«Ver en mi a una princesa no es fácil», reconoce la arrolladora Candela Peña, que debutó en el cine con 'Días contados' interpretando a una prostituta, rol que ha repetido diez años por el que ha sido reconocida con el Goya a la mejor actriz protagonista.
La credibilidad es la baza de esta treintañera catalana en quien los académicos españoles se han fijado desde su primera aparición en los fotogramas. Nominada por partida doble, como mejor actriz de reparto y revelación por 'Días contados', no se llevó nada. Y cuatro años más tarde se quedó a las puertas del premio por su actuación en 'Todo sobre mi madre'. Fue en el 2004 cuando cayó en sus manos la estatuilla a la mejor intérprete de reparto por 'Te doy mis ojos'.
«Pero cambia mucho que en el Goya ponga protagonista porque es el máximo premio, algo con lo que siempre he soñado.

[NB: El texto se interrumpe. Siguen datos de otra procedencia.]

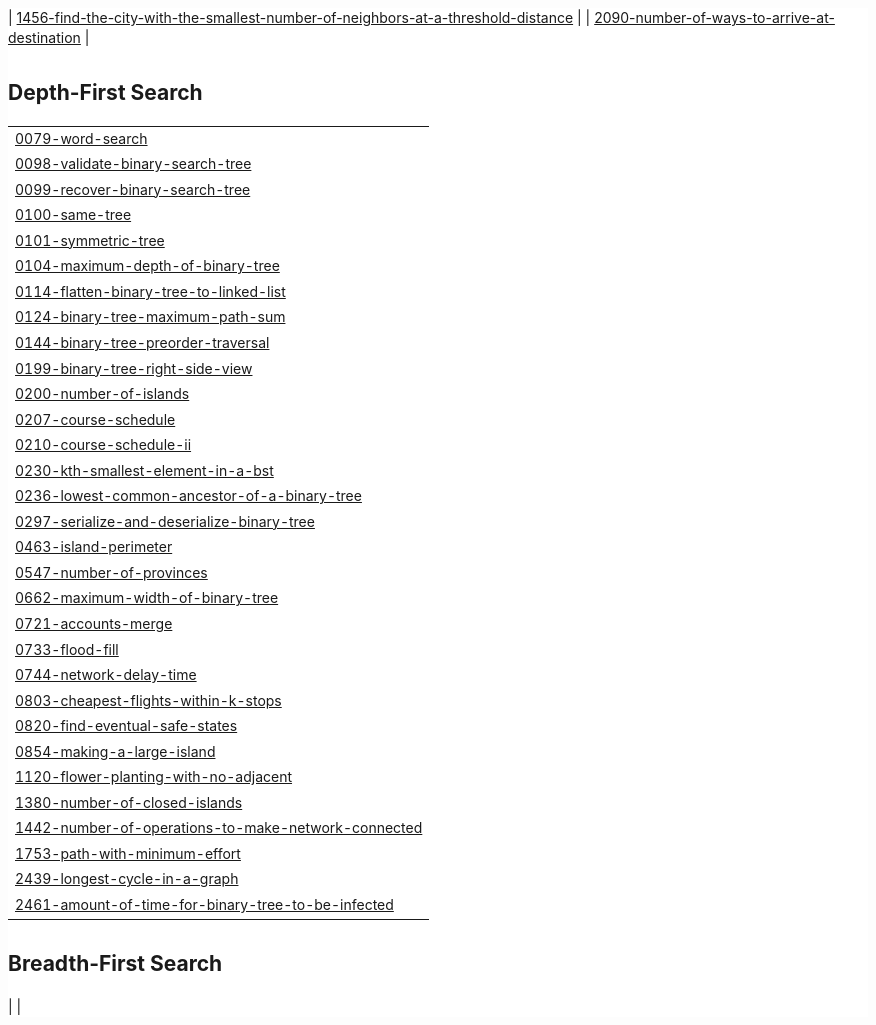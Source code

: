 | [1456-find-the-city-with-the-smallest-number-of-neighbors-at-a-threshold-distance](https://github.com/soumenkm/LeetCode/tree/main/LeetCode/1456-find-the-city-with-the-smallest-number-of-neighbors-at-a-threshold-distance) |
| [2090-number-of-ways-to-arrive-at-destination](https://github.com/soumenkm/LeetCode/tree/main/LeetCode/2090-number-of-ways-to-arrive-at-destination) |
## Depth-First Search
|  |
| ------- |
| [0079-word-search](https://github.com/soumenkm/LeetCode/tree/main/LeetCode/0079-word-search) |
| [0098-validate-binary-search-tree](https://github.com/soumenkm/LeetCode/tree/main/LeetCode/0098-validate-binary-search-tree) |
| [0099-recover-binary-search-tree](https://github.com/soumenkm/LeetCode/tree/main/LeetCode/0099-recover-binary-search-tree) |
| [0100-same-tree](https://github.com/soumenkm/LeetCode/tree/main/LeetCode/0100-same-tree) |
| [0101-symmetric-tree](https://github.com/soumenkm/LeetCode/tree/main/LeetCode/0101-symmetric-tree) |
| [0104-maximum-depth-of-binary-tree](https://github.com/soumenkm/LeetCode/tree/main/LeetCode/0104-maximum-depth-of-binary-tree) |
| [0114-flatten-binary-tree-to-linked-list](https://github.com/soumenkm/LeetCode/tree/main/LeetCode/0114-flatten-binary-tree-to-linked-list) |
| [0124-binary-tree-maximum-path-sum](https://github.com/soumenkm/LeetCode/tree/main/LeetCode/0124-binary-tree-maximum-path-sum) |
| [0144-binary-tree-preorder-traversal](https://github.com/soumenkm/LeetCode/tree/main/LeetCode/0144-binary-tree-preorder-traversal) |
| [0199-binary-tree-right-side-view](https://github.com/soumenkm/LeetCode/tree/main/LeetCode/0199-binary-tree-right-side-view) |
| [0200-number-of-islands](https://github.com/soumenkm/LeetCode/tree/main/LeetCode/0200-number-of-islands) |
| [0207-course-schedule](https://github.com/soumenkm/LeetCode/tree/main/LeetCode/0207-course-schedule) |
| [0210-course-schedule-ii](https://github.com/soumenkm/LeetCode/tree/main/LeetCode/0210-course-schedule-ii) |
| [0230-kth-smallest-element-in-a-bst](https://github.com/soumenkm/LeetCode/tree/main/LeetCode/0230-kth-smallest-element-in-a-bst) |
| [0236-lowest-common-ancestor-of-a-binary-tree](https://github.com/soumenkm/LeetCode/tree/main/LeetCode/0236-lowest-common-ancestor-of-a-binary-tree) |
| [0297-serialize-and-deserialize-binary-tree](https://github.com/soumenkm/LeetCode/tree/main/LeetCode/0297-serialize-and-deserialize-binary-tree) |
| [0463-island-perimeter](https://github.com/soumenkm/LeetCode/tree/main/LeetCode/0463-island-perimeter) |
| [0547-number-of-provinces](https://github.com/soumenkm/LeetCode/tree/main/LeetCode/0547-number-of-provinces) |
| [0662-maximum-width-of-binary-tree](https://github.com/soumenkm/LeetCode/tree/main/LeetCode/0662-maximum-width-of-binary-tree) |
| [0721-accounts-merge](https://github.com/soumenkm/LeetCode/tree/main/LeetCode/0721-accounts-merge) |
| [0733-flood-fill](https://github.com/soumenkm/LeetCode/tree/main/LeetCode/0733-flood-fill) |
| [0744-network-delay-time](https://github.com/soumenkm/LeetCode/tree/main/LeetCode/0744-network-delay-time) |
| [0803-cheapest-flights-within-k-stops](https://github.com/soumenkm/LeetCode/tree/main/LeetCode/0803-cheapest-flights-within-k-stops) |
| [0820-find-eventual-safe-states](https://github.com/soumenkm/LeetCode/tree/main/LeetCode/0820-find-eventual-safe-states) |
| [0854-making-a-large-island](https://github.com/soumenkm/LeetCode/tree/main/LeetCode/0854-making-a-large-island) |
| [1120-flower-planting-with-no-adjacent](https://github.com/soumenkm/LeetCode/tree/main/LeetCode/1120-flower-planting-with-no-adjacent) |
| [1380-number-of-closed-islands](https://github.com/soumenkm/LeetCode/tree/main/LeetCode/1380-number-of-closed-islands) |
| [1442-number-of-operations-to-make-network-connected](https://github.com/soumenkm/LeetCode/tree/main/LeetCode/1442-number-of-operations-to-make-network-connected) |
| [1753-path-with-minimum-effort](https://github.com/soumenkm/LeetCode/tree/main/LeetCode/1753-path-with-minimum-effort) |
| [2439-longest-cycle-in-a-graph](https://github.com/soumenkm/LeetCode/tree/main/LeetCode/2439-longest-cycle-in-a-graph) |
| [2461-amount-of-time-for-binary-tree-to-be-infected](https://github.com/soumenkm/LeetCode/tree/main/LeetCode/2461-amount-of-time-for-binary-tree-to-be-infected) |
## Breadth-First Search
|  |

De todas formas, hay que seguir trabajando porque tengo que pagar la hipoteca. La pena es que no hay muchos papeles como el que me encomendó Fernando León, Caye, que es un bombón. Y claro, si te lo curras, pues piensas que es posible que la gente reconozca lo que has hecho», comenta la actriz que llamó la atención en 'Hola ¿estás sola?'.
Sin pelos en la lengua, la espontánea Peña muere por volver a estar a las órdenes de León de Aranoa, a quien le dijo «regresad o moriré», frase que sacó de la novela 'Seda'. «Fernando es, sobre todo, escritor, y estoy con él a muerte y a cuchillo».
Capaz de meterse en la memoria del espectador con papeles de reparto en películas como 'No somos nadie', 'Novios', '¿De qué se ríen las mujeres?' y 'La Celestina', comenta «lo complicadilla que está ahora la cosa. He hecho pruebas, pero no me han cogido. Estoy aquí, pendiente del teléfono, como mi princesa», afirma esta actriz que se considera vehemente tanto en el trabajo como en la vida.